Старая боль
Я уже рассказывал вам, уважаемые читатели, о том, как на восточной окраине Парфеновского кладбища была обнаружена поросшая травой поляна с рядами прямоугольных, почти сравнявшихся с землей холмиков. И как удалось найти документы, согласно которым именно здесь, между старыми могилами и нынешним гаражным кооперативом, между 1944 и 1948 годом были похоронены немецкие военнопленные из лагеря № 93. Они умерли вдали от дома и родных от болезней и голода.
Неделю назад над каменной плитой, где по-немецки и по-русски выбито примиряющее «Покойтесь в мире», снова звучала немецкая речь. Меня попросили рассказать то, что я знаю об истории лагеря-93, группе депутатов ландтага (земельного парламента) Нижней Саксонии.
Может быть, давным-давно, когда я был мальчишкой-первоклассником, а война только-только закончилась, мне бы не доставил переживаний этот рассказ о немецких солдатах, пришедших с оружием в руках на нашу землю. О том, что сначала им повезло — их не убило под Сталинградом, на Курской дуге, в Корсунь-Шевченковском котле. Они попали в плен, и их увезли в Сибирь. Которая и стала их последним пристанищем.

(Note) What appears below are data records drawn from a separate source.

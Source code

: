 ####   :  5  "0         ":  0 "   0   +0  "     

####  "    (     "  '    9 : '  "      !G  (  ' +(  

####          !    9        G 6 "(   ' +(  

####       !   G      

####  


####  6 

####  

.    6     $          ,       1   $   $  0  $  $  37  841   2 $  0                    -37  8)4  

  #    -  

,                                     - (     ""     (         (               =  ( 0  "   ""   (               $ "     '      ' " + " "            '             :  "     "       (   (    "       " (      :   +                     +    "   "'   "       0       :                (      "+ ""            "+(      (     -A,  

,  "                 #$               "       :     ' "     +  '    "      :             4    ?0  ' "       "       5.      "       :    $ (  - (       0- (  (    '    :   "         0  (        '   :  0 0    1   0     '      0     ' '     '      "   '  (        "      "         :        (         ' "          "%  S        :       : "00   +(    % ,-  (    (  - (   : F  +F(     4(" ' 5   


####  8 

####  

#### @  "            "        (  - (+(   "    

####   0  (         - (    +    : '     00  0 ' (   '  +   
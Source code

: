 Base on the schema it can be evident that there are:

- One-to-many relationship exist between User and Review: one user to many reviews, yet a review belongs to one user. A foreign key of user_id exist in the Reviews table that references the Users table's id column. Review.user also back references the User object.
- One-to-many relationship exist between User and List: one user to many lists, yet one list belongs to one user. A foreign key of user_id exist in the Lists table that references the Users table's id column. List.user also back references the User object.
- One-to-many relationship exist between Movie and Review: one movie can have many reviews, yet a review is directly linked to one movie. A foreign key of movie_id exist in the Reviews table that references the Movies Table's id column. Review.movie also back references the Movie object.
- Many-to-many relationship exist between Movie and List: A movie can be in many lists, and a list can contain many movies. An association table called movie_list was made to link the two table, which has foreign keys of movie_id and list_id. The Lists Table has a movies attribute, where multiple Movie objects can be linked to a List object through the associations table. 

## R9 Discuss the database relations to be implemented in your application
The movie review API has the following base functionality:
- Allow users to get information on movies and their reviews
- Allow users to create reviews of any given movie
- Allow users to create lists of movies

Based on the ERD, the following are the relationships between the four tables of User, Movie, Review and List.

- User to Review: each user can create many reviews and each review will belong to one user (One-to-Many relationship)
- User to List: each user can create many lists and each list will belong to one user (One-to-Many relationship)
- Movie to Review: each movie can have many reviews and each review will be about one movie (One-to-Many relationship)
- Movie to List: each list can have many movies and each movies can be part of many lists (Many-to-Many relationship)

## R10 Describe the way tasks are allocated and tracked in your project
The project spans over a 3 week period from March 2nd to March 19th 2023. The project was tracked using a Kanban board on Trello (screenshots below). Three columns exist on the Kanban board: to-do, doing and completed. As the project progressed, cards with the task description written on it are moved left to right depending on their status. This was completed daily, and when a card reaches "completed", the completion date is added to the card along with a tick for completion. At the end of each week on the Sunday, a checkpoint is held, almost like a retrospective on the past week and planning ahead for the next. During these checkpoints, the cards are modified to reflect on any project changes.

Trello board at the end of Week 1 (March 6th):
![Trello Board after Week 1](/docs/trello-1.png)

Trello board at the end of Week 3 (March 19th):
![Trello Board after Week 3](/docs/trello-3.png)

Сейчас, полвека спустя, старая боль стихает. Сейчас начинаешь думать о тех ранах, которые прошедшая война наносит обеим сторонам. И как трудно рассказывать знакомый, почти что вызубренный сюжет, если рядом с тобой стоит седоволосый немец и по щекам его текут слезы. Хорст Мильде, президент ландтага Нижней Саксонии, депутат от социал-демократической партии Германии. Я не мог спросить: о чем он плачет. Я мог только догадаться.
Хорст Мильде родился в городе, который назывался Бреслау и который уже более пятидесяти лет как зовется Вроцлав. Который сейчас не принадлежит Германии, а является центром самого западного польского воеводства.

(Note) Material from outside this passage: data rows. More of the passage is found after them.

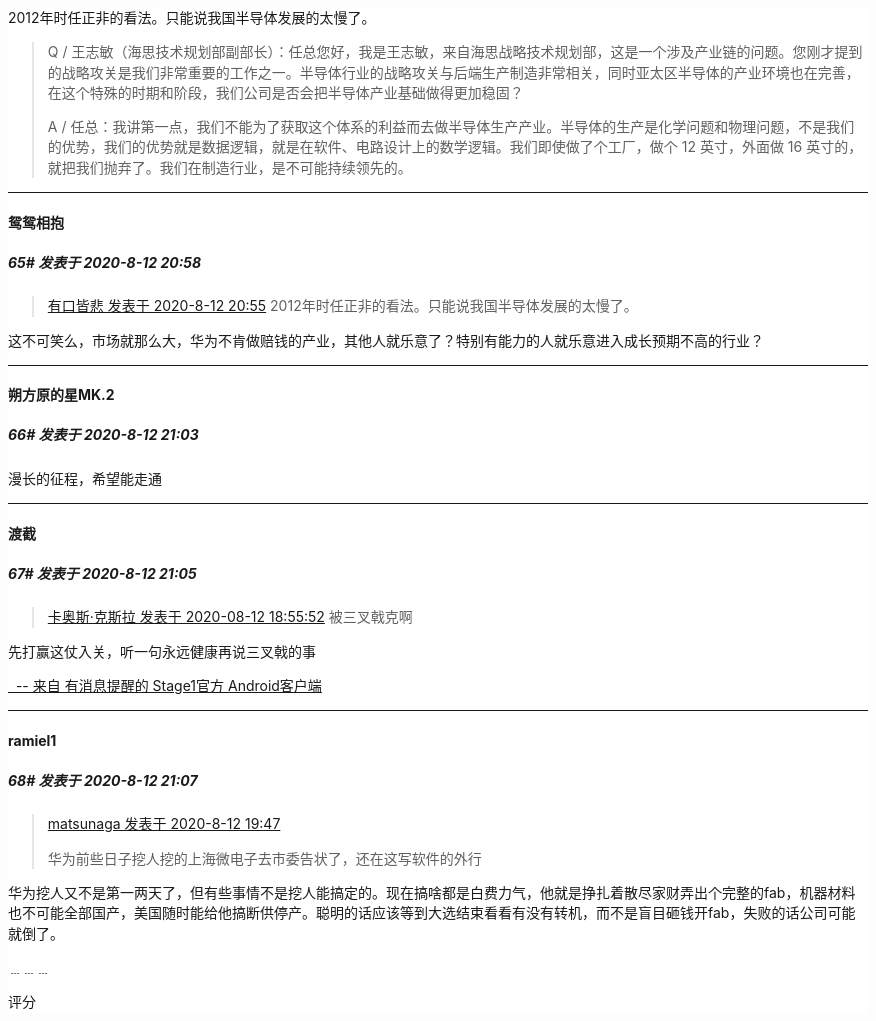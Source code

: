 
2012年时任正非的看法。只能说我国半导体发展的太慢了。<blockquote>Q / 王志敏（海思技术规划部副部长）：任总您好，我是王志敏，来自海思战略技术规划部，这是一个涉及产业链的问题。您刚才提到的战略攻关是我们非常重要的工作之一。半导体行业的战略攻关与后端生产制造非常相关，同时亚太区半导体的产业环境也在完善，在这个特殊的时期和阶段，我们公司是否会把半导体产业基础做得更加稳固？


A / 任总：我讲第一点，我们不能为了获取这个体系的利益而去做半导体生产产业。半导体的生产是化学问题和物理问题，不是我们的优势，我们的优势就是数据逻辑，就是在软件、电路设计上的数学逻辑。我们即使做了个工厂，做个 12 英寸，外面做 16 英寸的，就把我们抛弃了。我们在制造行业，是不可能持续领先的。</blockquote>


-----

####  鸳鸳相抱  
##### 65#       发表于 2020-8-12 20:58


<blockquote><a href="httphttps://bbs.saraba1st.com/2b/forum.php?mod=redirect&amp;goto=findpost&amp;pid=48407224&amp;ptid=1954387" target="_blank">有口皆悲 发表于 2020-8-12 20:55</a>
2012年时任正非的看法。只能说我国半导体发展的太慢了。</blockquote>
这不可笑么，市场就那么大，华为不肯做赔钱的产业，其他人就乐意了？特别有能力的人就乐意进入成长预期不高的行业？


-----

####  朔方原的星MK.2  
##### 66#       发表于 2020-8-12 21:03


漫长的征程，希望能走通


-----

####  渡截  
##### 67#       发表于 2020-8-12 21:05


<blockquote><a href="httphttps://bbs.saraba1st.com/2b/forum.php?mod=redirect&amp;goto=findpost&amp;pid=48405918&amp;ptid=1954387" target="_blank">卡奥斯·克斯拉 发表于 2020-08-12 18:55:52</a>
被三叉戟克啊</blockquote>先打赢这仗入关，听一句永远健康再说三叉戟的事

[  -- 来自 有消息提醒的 Stage1官方 Android客户端](https://www.coolapk.com/apk/140634)


-----

####  ramiel1  
##### 68#       发表于 2020-8-12 21:07


<blockquote><a href="httphttps://bbs.saraba1st.com/2b/forum.php?mod=redirect&amp;goto=findpost&amp;pid=48406379&amp;ptid=1954387" target="_blank">matsunaga 发表于 2020-8-12 19:47</a>

华为前些日子挖人挖的上海微电子去市委告状了，还在这写软件的外行</blockquote>
华为挖人又不是第一两天了，但有些事情不是挖人能搞定的。现在搞啥都是白费力气，他就是挣扎着散尽家财弄出个完整的fab，机器材料也不可能全部国产，美国随时能给他搞断供停产。聪明的话应该等到大选结束看看有没有转机，而不是盲目砸钱开fab，失败的话公司可能就倒了。


﹍﹍﹍

评分
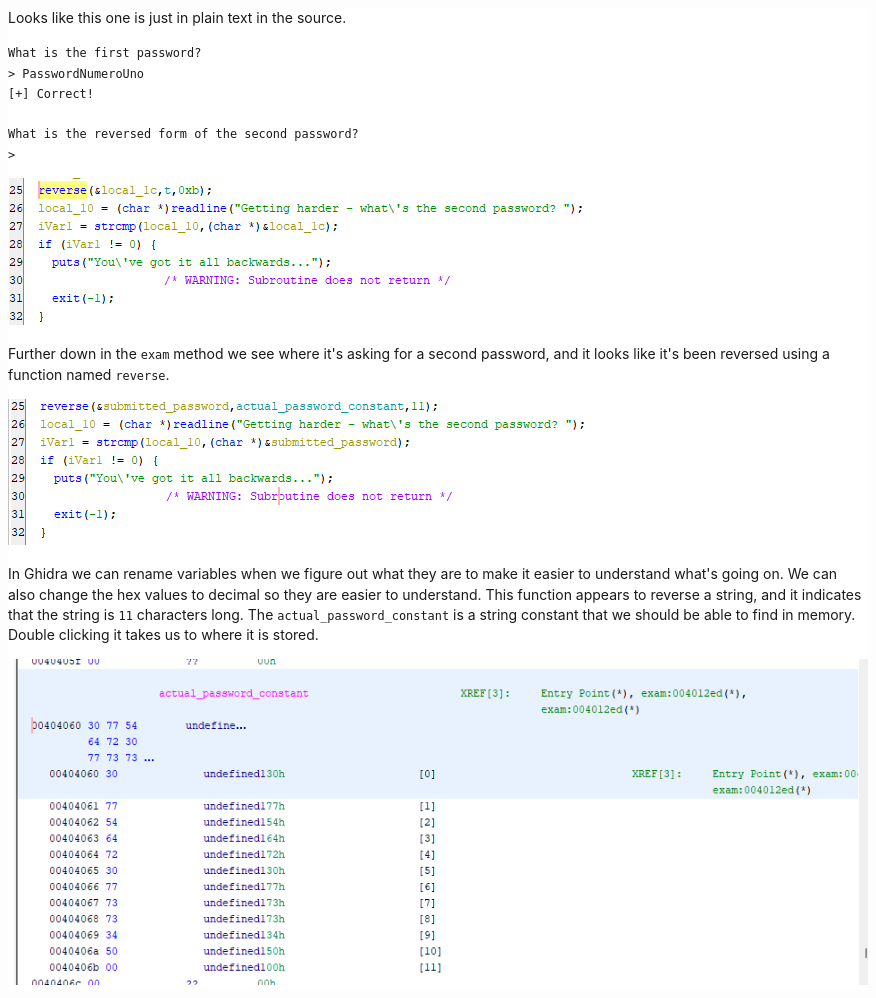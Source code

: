 Looks like this one is just in plain text in the source.

```
What is the first password?
> PasswordNumeroUno
[+] Correct!

What is the reversed form of the second password?
>
```

![Hunting License](rev-hunting-license/02.png)

Further down in the `exam` method we see where it's asking for a second password, and it looks like it's been reversed using a function named `reverse`.

![Hunting License](rev-hunting-license/03.png)

In Ghidra we can rename variables when we figure out what they are to make it easier to understand what's going on. We can also change the hex values to decimal so they are easier to understand. This function appears to reverse a string, and it indicates that the string is `11` characters long.
The `actual_password_constant` is a string constant that we should be able to find in memory. Double clicking it takes us to where it is stored.

![Hunting License](rev-hunting-license/04.png)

Конечно, это — возмездие. Это — геополитика, Потсдамские соглашения и тому подобное. Но в 1945 году Хорсту было всего 12 лет.

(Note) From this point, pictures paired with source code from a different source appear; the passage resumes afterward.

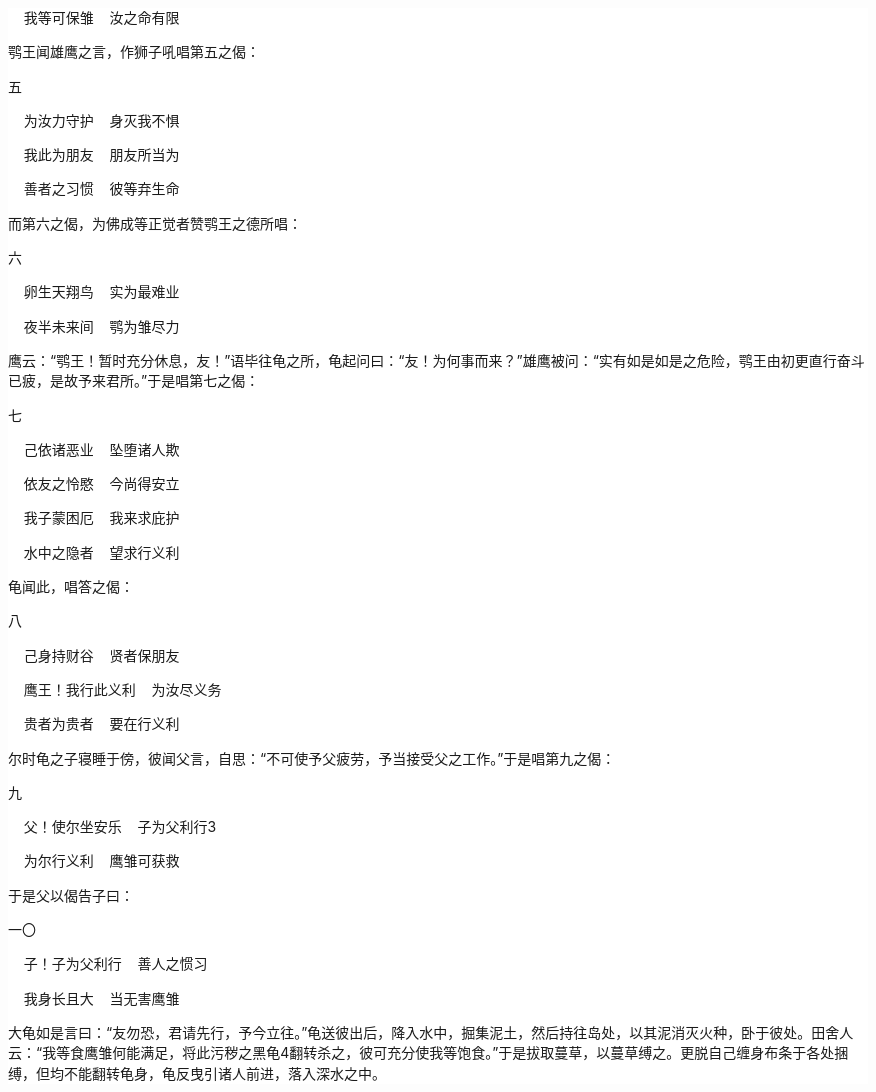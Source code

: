 &nbsp;&nbsp;&nbsp;&nbsp;我等可保雏&nbsp;&nbsp;&nbsp;&nbsp;汝之命有限


鹗王闻雄鹰之言，作狮子吼唱第五之偈：

五

&nbsp;&nbsp;&nbsp;&nbsp;为汝力守护&nbsp;&nbsp;&nbsp;&nbsp;身灭我不惧

&nbsp;&nbsp;&nbsp;&nbsp;我此为朋友&nbsp;&nbsp;&nbsp;&nbsp;朋友所当为

&nbsp;&nbsp;&nbsp;&nbsp;善者之习惯&nbsp;&nbsp;&nbsp;&nbsp;彼等弃生命


而第六之偈，为佛成等正觉者赞鹗王之德所唱：

六

&nbsp;&nbsp;&nbsp;&nbsp;卵生天翔鸟&nbsp;&nbsp;&nbsp;&nbsp;实为最难业

&nbsp;&nbsp;&nbsp;&nbsp;夜半未来间&nbsp;&nbsp;&nbsp;&nbsp;鹗为雏尽力


鹰云：“鹗王！暂时充分休息，友！”语毕往龟之所，龟起问曰：“友！为何事而来？”雄鹰被问：“实有如是如是之危险，鹗王由初更直行奋斗已疲，是故予来君所。”于是唱第七之偈：

七

&nbsp;&nbsp;&nbsp;&nbsp;己依诸恶业&nbsp;&nbsp;&nbsp;&nbsp;坠堕诸人欺

&nbsp;&nbsp;&nbsp;&nbsp;依友之怜愍&nbsp;&nbsp;&nbsp;&nbsp;今尚得安立

&nbsp;&nbsp;&nbsp;&nbsp;我子蒙困厄&nbsp;&nbsp;&nbsp;&nbsp;我来求庇护

&nbsp;&nbsp;&nbsp;&nbsp;水中之隐者&nbsp;&nbsp;&nbsp;&nbsp;望求行义利


龟闻此，唱答之偈：

八

&nbsp;&nbsp;&nbsp;&nbsp;己身持财谷&nbsp;&nbsp;&nbsp;&nbsp;贤者保朋友

&nbsp;&nbsp;&nbsp;&nbsp;鹰王！我行此义利&nbsp;&nbsp;&nbsp;&nbsp;为汝尽义务

&nbsp;&nbsp;&nbsp;&nbsp;贵者为贵者&nbsp;&nbsp;&nbsp;&nbsp;要在行义利


尔时龟之子寝睡于傍，彼闻父言，自思：“不可使予父疲劳，予当接受父之工作。”于是唱第九之偈：

九

&nbsp;&nbsp;&nbsp;&nbsp;父！使尔坐安乐&nbsp;&nbsp;&nbsp;&nbsp;子为父利行3

&nbsp;&nbsp;&nbsp;&nbsp;为尔行义利&nbsp;&nbsp;&nbsp;&nbsp;鹰雏可获救


于是父以偈告子曰：

一〇

&nbsp;&nbsp;&nbsp;&nbsp;子！子为父利行&nbsp;&nbsp;&nbsp;&nbsp;善人之惯习

&nbsp;&nbsp;&nbsp;&nbsp;我身长且大&nbsp;&nbsp;&nbsp;&nbsp;当无害鹰雏


大龟如是言曰：“友勿恐，君请先行，予今立往。”龟送彼出后，降入水中，掘集泥土，然后持往岛处，以其泥消灭火种，卧于彼处。田舍人云：“我等食鹰雏何能满足，将此污秽之黑龟4翻转杀之，彼可充分使我等饱食。”于是拔取蔓草，以蔓草缚之。更脱自己缠身布条于各处捆缚，但均不能翻转龟身，龟反曳引诸人前进，落入深水之中。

А когда мы шли с кладбища, меня остановила за рукав Эдда Годе, вице-президент ландтага. И рассказывала о своем отце, который воевал в России. И попал в плен. И умер от дизентерии в лагере военнопленных, который находился в Одессе. Эдда родилась в 1940 году. Скорее всего, она не помнит, каким был, как выглядел ее отец. Она только знает слова — отец, Одесса…
Говорит, что хотела бы поехать в Одессу, хотя бы узнать, хотя бы увидеть такое же, как в Тюмени, полузаброшенное кладбище…
Прошло больше пятидесяти лет. Заканчивается век, вошедший в историю как один из самых кровавых. Все, что случилось с Эддой, с Хорстом, дай со мной, — было очень давно. Очень давно…
Но почему же мы все это помним? Почему слезы пролиты над могилами людей, даже имена которых затерялись где-то в архивах?
И сегодня политики (немецкие, русские, американские) принимают решения, которые эхом отзовутся далеко-далеко в будущем, будут ранить в самое сердце людей, которые еще, может быть, даже не родились. И уж, во всяком случае, не могут нести тяжести вины за то, что случилось и еще случится.
Решают одни. Плачут — другие.
Несправедливо.
А разве мир когда-нибудь думал о том, что — справедливо, а что — нет?
***
фото: Депутаты ландтага у немецких могил.